“Kazanılan bir maçtan, akabinde de çeyrek finalin geldiği bir galibiyetten sonra eleştirileri yazmak biraz acımasızca olabilir” cümlesini kuruyordum ki Club Brugge’un beraberlik golü geldi. Ve tur da ‘pisi pisine’ gitti.
Tur gidince kendimde eleştiri hakkımı buluyorum. İlk olarak çift forvet, sahada Beşiktaş’a bir gram fayda sağlamadı, bu tercih başlı başına yanlıştı. Liverpool ile Club Brugge’ü farklı gören Bilic, Kayseri Erciyesspor ile de Club Brugge aynı kefeye koyup iki forvetle daha fazla gol hedefine ulaşabileceğini düşünmüşse yanılmış; yanıldığını da sahada gördük.
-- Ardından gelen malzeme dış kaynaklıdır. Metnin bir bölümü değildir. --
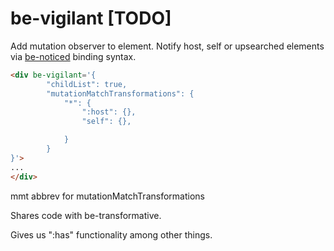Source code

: # be-vigilant [TODO]

Add mutation observer to element.  Notify host, self or upsearched elements via [be-noticed](https://github.com/bahrus/be-noticed) binding syntax.

```html
<div be-vigilant='{
        "childList": true,
        "mutationMatchTransformations": {
            "*": {
                ":host": {},
                "self": {},

            }
        }
}'>
...
</div>
```

mmt abbrev for mutationMatchTransformations

Shares code with be-transformative.

Gives us ":has" functionality among other things.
Koca sezonda birkaç kez denediğin çift forvetli varyasyonu tam anlamıyla oturtmadan tüm sezona mal olacak bir maçta uygulamak manasız. Bir ikinci ön libero daha faydalı olacaktı kuşkusuz. Beşiktaş es kaza turu geçseydi, bunun üzerinde durmayacaktık o kesin. Ya da dün akşam sahaya bir taraftar girmeyecekti; elini kolunu açıp Bilic’e “Bu ne hal hocam” demeyecekti.
İlk maçın kopyası bir maç yaşandı dün akşam. Hem skorun seyri hem de gollerin geldiği dakikalar bakımından. Oyun anlamında ise ilk yarı farklı, ikinci yarıda bire bir aynıydı. Beşiktaş, golü erken bulma parolasıyla oynasa da sahadaki 75 bin taraftarı bastırabilecek cesarette başladı Brugge. Sahalarında dahi bu denli özgüvenli değillerdi.